**Your task**
Using the listing that follows, filter out every line lacking the string "edit" and return the rest.

(Information shown)

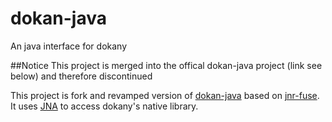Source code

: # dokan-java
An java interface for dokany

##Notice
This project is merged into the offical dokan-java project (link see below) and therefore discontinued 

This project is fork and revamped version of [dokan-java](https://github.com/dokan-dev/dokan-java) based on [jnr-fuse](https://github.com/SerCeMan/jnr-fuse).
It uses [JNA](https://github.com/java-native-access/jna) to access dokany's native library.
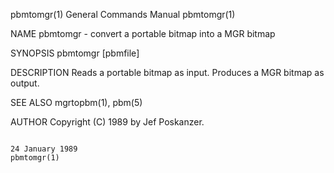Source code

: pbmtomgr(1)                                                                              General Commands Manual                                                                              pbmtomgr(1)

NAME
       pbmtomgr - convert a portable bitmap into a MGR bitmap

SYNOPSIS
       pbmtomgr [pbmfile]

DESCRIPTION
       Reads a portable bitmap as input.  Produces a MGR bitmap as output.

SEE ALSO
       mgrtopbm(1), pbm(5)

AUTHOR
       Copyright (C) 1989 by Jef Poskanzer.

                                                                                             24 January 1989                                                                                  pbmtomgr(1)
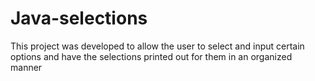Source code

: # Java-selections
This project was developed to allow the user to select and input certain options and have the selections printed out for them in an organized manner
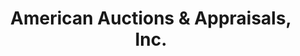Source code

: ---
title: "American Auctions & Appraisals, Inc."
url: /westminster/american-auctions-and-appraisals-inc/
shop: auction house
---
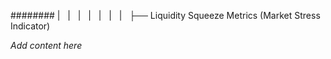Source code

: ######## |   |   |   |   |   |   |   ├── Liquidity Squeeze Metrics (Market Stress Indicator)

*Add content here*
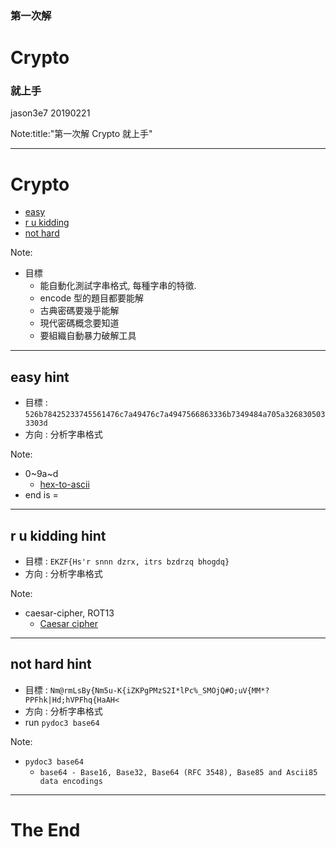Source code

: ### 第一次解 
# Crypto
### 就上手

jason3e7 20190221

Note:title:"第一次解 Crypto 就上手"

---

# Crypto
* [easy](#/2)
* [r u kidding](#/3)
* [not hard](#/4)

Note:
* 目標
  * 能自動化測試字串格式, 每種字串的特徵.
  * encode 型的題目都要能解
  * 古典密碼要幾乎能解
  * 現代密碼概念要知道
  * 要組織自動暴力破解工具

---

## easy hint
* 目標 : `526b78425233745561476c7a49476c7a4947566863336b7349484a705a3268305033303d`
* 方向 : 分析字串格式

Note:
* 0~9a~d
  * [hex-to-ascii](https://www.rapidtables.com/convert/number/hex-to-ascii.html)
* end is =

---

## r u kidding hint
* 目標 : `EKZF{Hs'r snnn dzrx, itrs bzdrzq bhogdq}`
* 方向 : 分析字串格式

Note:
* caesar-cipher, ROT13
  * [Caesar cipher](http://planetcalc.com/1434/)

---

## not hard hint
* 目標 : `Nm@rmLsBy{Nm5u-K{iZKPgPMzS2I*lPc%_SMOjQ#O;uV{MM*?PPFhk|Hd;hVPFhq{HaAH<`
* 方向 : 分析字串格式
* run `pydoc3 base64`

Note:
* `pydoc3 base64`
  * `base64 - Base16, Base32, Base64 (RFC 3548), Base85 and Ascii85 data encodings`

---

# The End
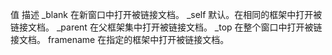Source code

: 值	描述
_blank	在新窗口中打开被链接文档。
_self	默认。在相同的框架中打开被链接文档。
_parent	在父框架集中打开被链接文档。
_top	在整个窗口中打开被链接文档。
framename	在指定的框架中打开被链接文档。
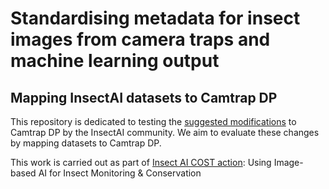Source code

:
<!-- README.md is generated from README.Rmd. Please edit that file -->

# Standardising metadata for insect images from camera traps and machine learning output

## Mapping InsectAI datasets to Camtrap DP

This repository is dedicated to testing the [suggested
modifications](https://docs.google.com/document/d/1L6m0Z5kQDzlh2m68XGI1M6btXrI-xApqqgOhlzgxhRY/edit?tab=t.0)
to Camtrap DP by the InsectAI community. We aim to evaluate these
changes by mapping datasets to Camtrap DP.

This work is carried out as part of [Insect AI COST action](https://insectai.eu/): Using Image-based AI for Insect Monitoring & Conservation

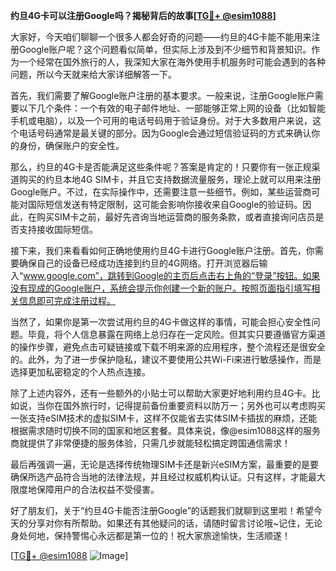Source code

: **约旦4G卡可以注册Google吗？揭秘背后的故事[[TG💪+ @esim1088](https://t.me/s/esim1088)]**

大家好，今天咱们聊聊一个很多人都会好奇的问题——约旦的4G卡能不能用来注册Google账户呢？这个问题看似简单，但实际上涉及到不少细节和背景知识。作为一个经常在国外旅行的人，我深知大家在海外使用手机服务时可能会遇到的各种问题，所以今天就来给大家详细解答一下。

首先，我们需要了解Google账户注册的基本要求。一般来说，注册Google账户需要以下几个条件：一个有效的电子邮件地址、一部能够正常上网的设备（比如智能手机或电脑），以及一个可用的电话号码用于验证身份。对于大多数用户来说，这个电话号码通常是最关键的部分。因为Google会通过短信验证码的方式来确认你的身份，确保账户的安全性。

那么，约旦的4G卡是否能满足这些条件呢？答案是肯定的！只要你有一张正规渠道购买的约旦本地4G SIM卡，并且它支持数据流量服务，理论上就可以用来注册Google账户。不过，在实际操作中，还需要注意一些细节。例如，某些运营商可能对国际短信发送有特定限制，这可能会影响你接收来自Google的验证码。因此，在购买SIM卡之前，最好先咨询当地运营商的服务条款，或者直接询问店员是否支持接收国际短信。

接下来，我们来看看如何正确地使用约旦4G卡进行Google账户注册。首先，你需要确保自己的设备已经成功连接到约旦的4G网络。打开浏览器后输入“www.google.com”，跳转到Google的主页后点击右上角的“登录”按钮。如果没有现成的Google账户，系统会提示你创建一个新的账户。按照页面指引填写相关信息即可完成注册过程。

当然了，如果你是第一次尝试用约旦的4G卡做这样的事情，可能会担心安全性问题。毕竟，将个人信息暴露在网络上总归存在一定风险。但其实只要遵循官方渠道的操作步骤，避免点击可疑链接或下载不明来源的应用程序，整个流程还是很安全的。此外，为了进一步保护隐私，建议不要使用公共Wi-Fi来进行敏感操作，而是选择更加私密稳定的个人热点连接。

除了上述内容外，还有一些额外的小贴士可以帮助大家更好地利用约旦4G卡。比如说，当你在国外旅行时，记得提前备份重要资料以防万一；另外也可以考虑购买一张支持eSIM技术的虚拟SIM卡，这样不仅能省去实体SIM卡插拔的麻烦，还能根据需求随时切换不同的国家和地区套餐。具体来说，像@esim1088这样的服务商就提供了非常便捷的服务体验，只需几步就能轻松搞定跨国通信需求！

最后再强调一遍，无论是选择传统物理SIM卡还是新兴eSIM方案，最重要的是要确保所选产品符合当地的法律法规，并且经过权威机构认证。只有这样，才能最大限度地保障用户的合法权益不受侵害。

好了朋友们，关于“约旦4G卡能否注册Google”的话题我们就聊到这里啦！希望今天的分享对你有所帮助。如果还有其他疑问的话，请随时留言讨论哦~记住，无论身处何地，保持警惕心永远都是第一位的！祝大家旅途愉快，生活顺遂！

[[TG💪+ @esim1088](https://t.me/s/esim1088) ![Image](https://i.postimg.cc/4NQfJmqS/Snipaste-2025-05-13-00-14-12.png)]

(End Information shown)

**Written response**
<!-- README.md is generated from README.Rmd. Please edit that file -->
modifications](https://docs.google.com/document/d/1L6m0Z5kQDzlh2m68XGI1M6btXrI-xApqqgOhlzgxhRY/edit?tab=t.0)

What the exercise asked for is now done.